朝日が入ってきたのを感じて藍里はそっと目を開けると寝室は明るくなっていて、また一日が始まったのを知った。

「今日はお休み……買い物の日……」

智大の休みの日に合わせて藍里も休みをとっているのだが、それは男性恐怖症のせいで人の多い所へ一人で買い物に行くのが怖い藍里が、結婚した当時に勇気を振り絞って智大にお願いしたことだった。

ーーいいけど、何かあれば休日でも何処にいても現場に向かうぞ?

そう言われて、それでもいいとお願いしたのは藍里なので文句はないし、それは警察としても特殊班としても当然だと思う。
実際はそんな事になるような大きな事件はここ最近起こっていないので、平和なんだなぁ。と感じていた。

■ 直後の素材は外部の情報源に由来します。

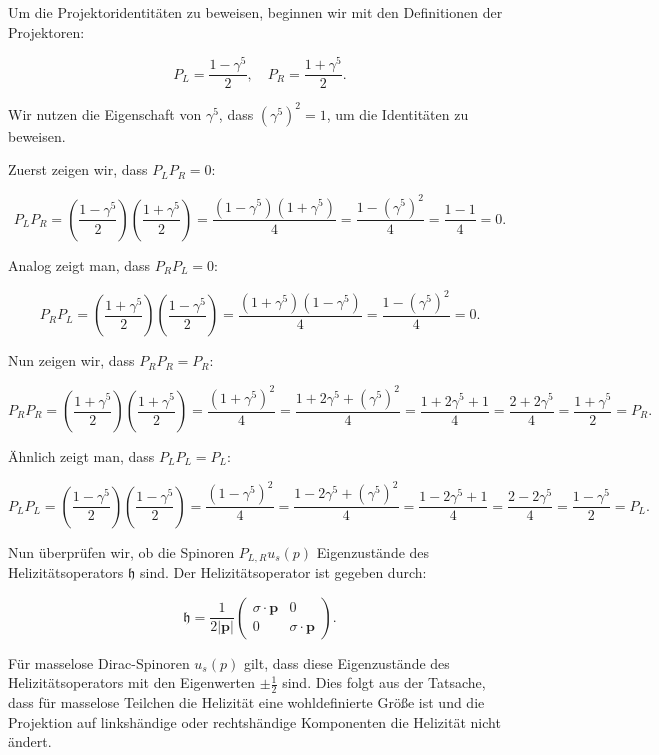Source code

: Um die Projektoridentitäten zu beweisen, beginnen wir mit den Definitionen der Projektoren:

\[
P_L = \frac{1 - \gamma^5}{2}, \quad P_R = \frac{1 + \gamma^5}{2}.
\]

Wir nutzen die Eigenschaft von \(\gamma^5\), dass \((\gamma^5)^2 = 1\), um die Identitäten zu beweisen.

Zuerst zeigen wir, dass \(P_L P_R = 0\):

\[
P_L P_R = \left(\frac{1 - \gamma^5}{2}\right)\left(\frac{1 + \gamma^5}{2}\right) = \frac{(1 - \gamma^5)(1 + \gamma^5)}{4} = \frac{1 - (\gamma^5)^2}{4} = \frac{1 - 1}{4} = 0.
\]

Analog zeigt man, dass \(P_R P_L = 0\):

\[
P_R P_L = \left(\frac{1 + \gamma^5}{2}\right)\left(\frac{1 - \gamma^5}{2}\right) = \frac{(1 + \gamma^5)(1 - \gamma^5)}{4} = \frac{1 - (\gamma^5)^2}{4} = 0.
\]

Nun zeigen wir, dass \(P_R P_R = P_R\):

\[
P_R P_R = \left(\frac{1 + \gamma^5}{2}\right)\left(\frac{1 + \gamma^5}{2}\right) = \frac{(1 + \gamma^5)^2}{4} = \frac{1 + 2\gamma^5 + (\gamma^5)^2}{4} = \frac{1 + 2\gamma^5 + 1}{4} = \frac{2 + 2\gamma^5}{4} = \frac{1 + \gamma^5}{2} = P_R.
\]

Ähnlich zeigt man, dass \(P_L P_L = P_L\):

\[
P_L P_L = \left(\frac{1 - \gamma^5}{2}\right)\left(\frac{1 - \gamma^5}{2}\right) = \frac{(1 - \gamma^5)^2}{4} = \frac{1 - 2\gamma^5 + (\gamma^5)^2}{4} = \frac{1 - 2\gamma^5 + 1}{4} = \frac{2 - 2\gamma^5}{4} = \frac{1 - \gamma^5}{2} = P_L.
\]

Nun überprüfen wir, ob die Spinoren \(P_{L, R} u_s(p)\) Eigenzustände des Helizitätsoperators \(\mathfrak{h}\) sind. Der Helizitätsoperator ist gegeben durch:

\[
\mathfrak{h} = \frac{1}{2|\mathbf{p}|}\left(\begin{array}{cc}
\sigma \cdot \mathbf{p} & 0 \\
0 & \sigma \cdot \mathbf{p}
\end{array}\right).
\]

Für masselose Dirac-Spinoren \(u_s(p)\) gilt, dass diese Eigenzustände des Helizitätsoperators mit den Eigenwerten \(\pm \frac{1}{2}\) sind. Dies folgt aus der Tatsache, dass für masselose Teilchen die Helizität eine wohldefinierte Größe ist und die Projektion auf linkshändige oder rechtshändige Komponenten die Helizität nicht ändert.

そうベッドの上でぼんやりと考えていると、どこからかコーヒーの香りがしてきた。

慌てて身を起こして時計を見れば、まだ朝の早い時間。
けれど早朝から体力作りの一環として走り込みをしてシャワーで汗を流す習慣のある智大にとっては、今の時間は決して早い時間ではないようだ。

また寝過ごしたと血の気が引く思いをしながら、藍里は慌ててベッドから下りてコーヒーの香りがする階下のリビングへと足早に向かった。